La révolte (avortée) comme expérience de lecture

Lire Querelle de Roberval, c’est d’abord entrer dans l’univers de Judith, Jézabel, Bernard, Abel, Kathleen, Jacques Fauteux, Querelle et de tous les autres grévistes de la Scierie du Lac Inc., conscients de n’être que des marionnettes dans un système inique favorisant l’exploitation multiforme, mais déterminés à «faire plier le patronat», à «leur montrer à vivre, aux baveux de patrons», quitte à ne pas suivre les règles.

Lire Querelle de Roberval, c’est aussi découvrir les antinomies sous-jacentes à tout mouvement de revendication, les intérêts égoïstes des membres, les conflits entre syndiqués ainsi que les fossés générationnels, qui rendent toute forme d’action collective quasi impossible; en un mot, c’est nuancer le sens du mot «solidarité», galvaudé s’il en est.

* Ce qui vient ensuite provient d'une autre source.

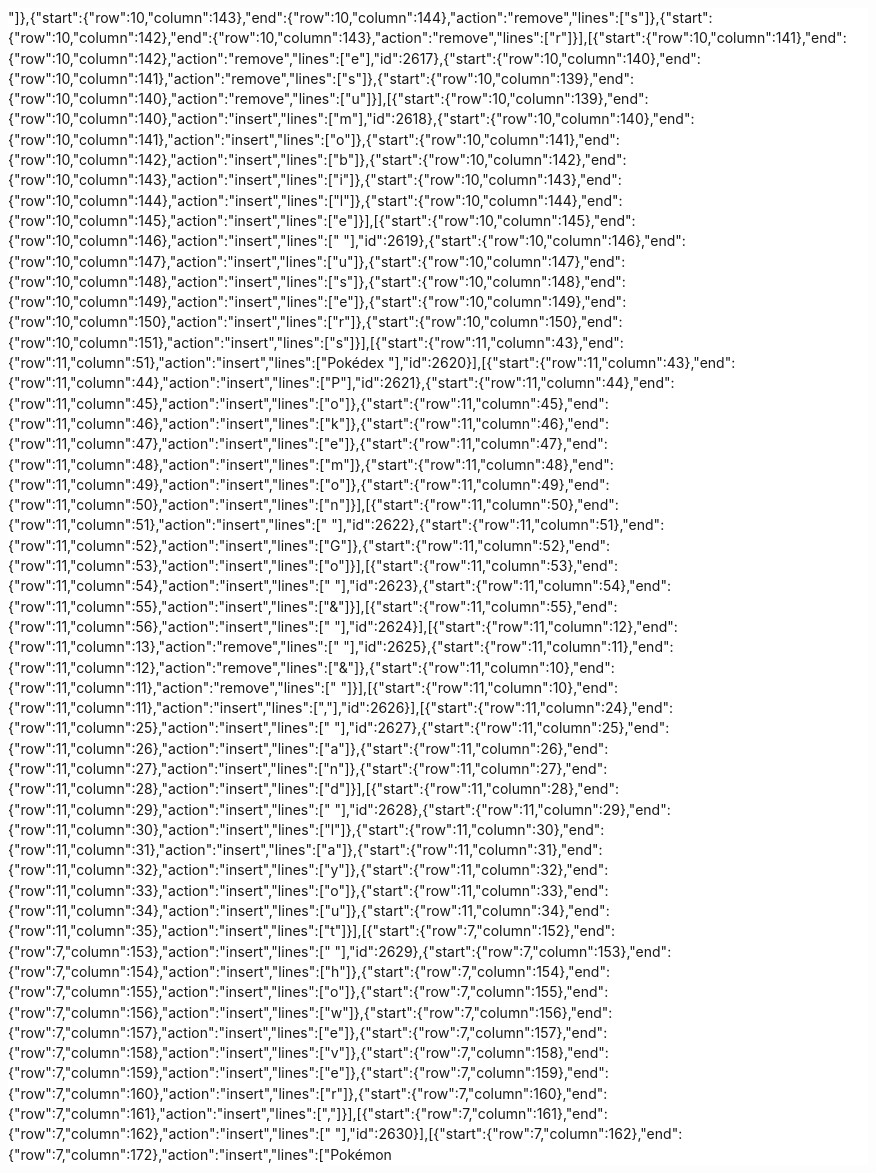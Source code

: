 "]},{"start":{"row":10,"column":143},"end":{"row":10,"column":144},"action":"remove","lines":["s"]},{"start":{"row":10,"column":142},"end":{"row":10,"column":143},"action":"remove","lines":["r"]}],[{"start":{"row":10,"column":141},"end":{"row":10,"column":142},"action":"remove","lines":["e"],"id":2617},{"start":{"row":10,"column":140},"end":{"row":10,"column":141},"action":"remove","lines":["s"]},{"start":{"row":10,"column":139},"end":{"row":10,"column":140},"action":"remove","lines":["u"]}],[{"start":{"row":10,"column":139},"end":{"row":10,"column":140},"action":"insert","lines":["m"],"id":2618},{"start":{"row":10,"column":140},"end":{"row":10,"column":141},"action":"insert","lines":["o"]},{"start":{"row":10,"column":141},"end":{"row":10,"column":142},"action":"insert","lines":["b"]},{"start":{"row":10,"column":142},"end":{"row":10,"column":143},"action":"insert","lines":["i"]},{"start":{"row":10,"column":143},"end":{"row":10,"column":144},"action":"insert","lines":["l"]},{"start":{"row":10,"column":144},"end":{"row":10,"column":145},"action":"insert","lines":["e"]}],[{"start":{"row":10,"column":145},"end":{"row":10,"column":146},"action":"insert","lines":[" "],"id":2619},{"start":{"row":10,"column":146},"end":{"row":10,"column":147},"action":"insert","lines":["u"]},{"start":{"row":10,"column":147},"end":{"row":10,"column":148},"action":"insert","lines":["s"]},{"start":{"row":10,"column":148},"end":{"row":10,"column":149},"action":"insert","lines":["e"]},{"start":{"row":10,"column":149},"end":{"row":10,"column":150},"action":"insert","lines":["r"]},{"start":{"row":10,"column":150},"end":{"row":10,"column":151},"action":"insert","lines":["s"]}],[{"start":{"row":11,"column":43},"end":{"row":11,"column":51},"action":"insert","lines":["Pokédex "],"id":2620}],[{"start":{"row":11,"column":43},"end":{"row":11,"column":44},"action":"insert","lines":["P"],"id":2621},{"start":{"row":11,"column":44},"end":{"row":11,"column":45},"action":"insert","lines":["o"]},{"start":{"row":11,"column":45},"end":{"row":11,"column":46},"action":"insert","lines":["k"]},{"start":{"row":11,"column":46},"end":{"row":11,"column":47},"action":"insert","lines":["e"]},{"start":{"row":11,"column":47},"end":{"row":11,"column":48},"action":"insert","lines":["m"]},{"start":{"row":11,"column":48},"end":{"row":11,"column":49},"action":"insert","lines":["o"]},{"start":{"row":11,"column":49},"end":{"row":11,"column":50},"action":"insert","lines":["n"]}],[{"start":{"row":11,"column":50},"end":{"row":11,"column":51},"action":"insert","lines":[" "],"id":2622},{"start":{"row":11,"column":51},"end":{"row":11,"column":52},"action":"insert","lines":["G"]},{"start":{"row":11,"column":52},"end":{"row":11,"column":53},"action":"insert","lines":["o"]}],[{"start":{"row":11,"column":53},"end":{"row":11,"column":54},"action":"insert","lines":[" "],"id":2623},{"start":{"row":11,"column":54},"end":{"row":11,"column":55},"action":"insert","lines":["&"]}],[{"start":{"row":11,"column":55},"end":{"row":11,"column":56},"action":"insert","lines":[" "],"id":2624}],[{"start":{"row":11,"column":12},"end":{"row":11,"column":13},"action":"remove","lines":[" "],"id":2625},{"start":{"row":11,"column":11},"end":{"row":11,"column":12},"action":"remove","lines":["&"]},{"start":{"row":11,"column":10},"end":{"row":11,"column":11},"action":"remove","lines":[" "]}],[{"start":{"row":11,"column":10},"end":{"row":11,"column":11},"action":"insert","lines":[","],"id":2626}],[{"start":{"row":11,"column":24},"end":{"row":11,"column":25},"action":"insert","lines":[" "],"id":2627},{"start":{"row":11,"column":25},"end":{"row":11,"column":26},"action":"insert","lines":["a"]},{"start":{"row":11,"column":26},"end":{"row":11,"column":27},"action":"insert","lines":["n"]},{"start":{"row":11,"column":27},"end":{"row":11,"column":28},"action":"insert","lines":["d"]}],[{"start":{"row":11,"column":28},"end":{"row":11,"column":29},"action":"insert","lines":[" "],"id":2628},{"start":{"row":11,"column":29},"end":{"row":11,"column":30},"action":"insert","lines":["l"]},{"start":{"row":11,"column":30},"end":{"row":11,"column":31},"action":"insert","lines":["a"]},{"start":{"row":11,"column":31},"end":{"row":11,"column":32},"action":"insert","lines":["y"]},{"start":{"row":11,"column":32},"end":{"row":11,"column":33},"action":"insert","lines":["o"]},{"start":{"row":11,"column":33},"end":{"row":11,"column":34},"action":"insert","lines":["u"]},{"start":{"row":11,"column":34},"end":{"row":11,"column":35},"action":"insert","lines":["t"]}],[{"start":{"row":7,"column":152},"end":{"row":7,"column":153},"action":"insert","lines":[" "],"id":2629},{"start":{"row":7,"column":153},"end":{"row":7,"column":154},"action":"insert","lines":["h"]},{"start":{"row":7,"column":154},"end":{"row":7,"column":155},"action":"insert","lines":["o"]},{"start":{"row":7,"column":155},"end":{"row":7,"column":156},"action":"insert","lines":["w"]},{"start":{"row":7,"column":156},"end":{"row":7,"column":157},"action":"insert","lines":["e"]},{"start":{"row":7,"column":157},"end":{"row":7,"column":158},"action":"insert","lines":["v"]},{"start":{"row":7,"column":158},"end":{"row":7,"column":159},"action":"insert","lines":["e"]},{"start":{"row":7,"column":159},"end":{"row":7,"column":160},"action":"insert","lines":["r"]},{"start":{"row":7,"column":160},"end":{"row":7,"column":161},"action":"insert","lines":[","]}],[{"start":{"row":7,"column":161},"end":{"row":7,"column":162},"action":"insert","lines":[" "],"id":2630}],[{"start":{"row":7,"column":162},"end":{"row":7,"column":172},"action":"insert","lines":["Pokémon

Lire Querelle de Roberval, c’est comprendre «l’éternité d’un jour de grève», pour reprendre l’expression de l’autrice de Speak White; le désespoir de celles et de ceux qui sont sur la ligne de front et qui subissent, jour après jour, les avanies et les vilenies du patronat; la détresse de ces laissés-pour-compte qui, victimes des médias de masse, des briseurs de grève et des traîtres de tout acabit, n’ont pour seules ressources que leurs deux mains gercées par le froid et «l’apostolat du pire», qui n’a jamais de fin, comme en témoigne cette scène épique où grévistes et travailleurs forestiers s’affrontent sur le terrain de baseball de Roberval.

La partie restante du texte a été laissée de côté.